[Your task] Starting at the first line of the entries below, please return exactly each line up to and including the one with "Describe los posibles"; pictures stay out.

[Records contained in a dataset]
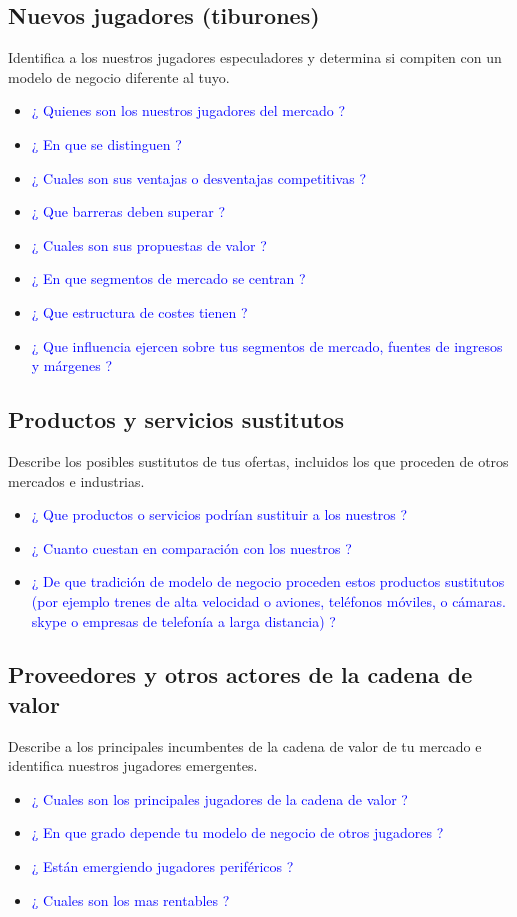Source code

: \documentclass[11pt]{book}
\begin{document}
\subsection{Nuevos jugadores (tiburones)}
Identifica a los nuestros jugadores especuladores y determina si compiten con un modelo de negocio diferente al tuyo.
\begin{itemize}
\item\textcolor{blue}{¿ Quienes son los nuestros jugadores del mercado ?}
\item\textcolor{blue}{¿ En que se distinguen ?}
\item\textcolor{blue}{¿ Cuales son sus ventajas o desventajas competitivas ?}
\item\textcolor{blue}{¿ Que barreras deben superar ?}
\item\textcolor{blue}{¿ Cuales son sus propuestas de valor ?}
\item\textcolor{blue}{¿ En que segmentos de mercado se centran ?}
\item\textcolor{blue}{¿ Que estructura de costes tienen ?}
\item\textcolor{blue}{¿ Que influencia ejercen sobre tus segmentos de mercado, fuentes de ingresos y márgenes ?}
\end{itemize}
\subsection{Productos y servicios sustitutos}
Describe los posibles sustitutos de tus ofertas, incluidos los que proceden de otros mercados e industrias.
\begin{itemize}
\item\textcolor{blue}{¿ Que productos o servicios podrían sustituir a los nuestros ?}
\item\textcolor{blue}{¿ Cuanto cuestan en comparación con los nuestros ?}
\item\textcolor{blue}{¿ De que tradición de modelo de negocio proceden estos productos sustitutos (por ejemplo trenes de alta velocidad o aviones, teléfonos móviles, o cámaras. skype o empresas de telefonía a larga distancia) ?}
\end{itemize}
\subsection{Proveedores y otros actores de la cadena de valor}
Describe a los principales incumbentes de la cadena de valor de tu mercado e identifica nuestros jugadores emergentes.
\begin{itemize}
\item\textcolor{blue}{¿ Cuales son los principales jugadores de la cadena de valor ?}
\item\textcolor{blue}{¿ En que grado depende tu modelo de negocio de otros jugadores ?}
\item\textcolor{blue}{¿ Están emergiendo jugadores periféricos ?}
\item\textcolor{blue}{¿ Cuales son los mas rentables ?}
\end{itemize}
\end{document}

[Reply to the exercise]
Source code

: \documentclass[11pt]{book}
\begin{document}
\subsection{Nuevos jugadores (tiburones)}
Identifica a los nuestros jugadores especuladores y determina si compiten con un modelo de negocio diferente al tuyo.
\begin{itemize}
\item\textcolor{blue}{¿ Quienes son los nuestros jugadores del mercado ?}
\item\textcolor{blue}{¿ En que se distinguen ?}
\item\textcolor{blue}{¿ Cuales son sus ventajas o desventajas competitivas ?}
\item\textcolor{blue}{¿ Que barreras deben superar ?}
\item\textcolor{blue}{¿ Cuales son sus propuestas de valor ?}
\item\textcolor{blue}{¿ En que segmentos de mercado se centran ?}
\item\textcolor{blue}{¿ Que estructura de costes tienen ?}
\item\textcolor{blue}{¿ Que influencia ejercen sobre tus segmentos de mercado, fuentes de ingresos y márgenes ?}
\end{itemize}
\subsection{Productos y servicios sustitutos}
Describe los posibles sustitutos de tus ofertas, incluidos los que proceden de otros mercados e industrias.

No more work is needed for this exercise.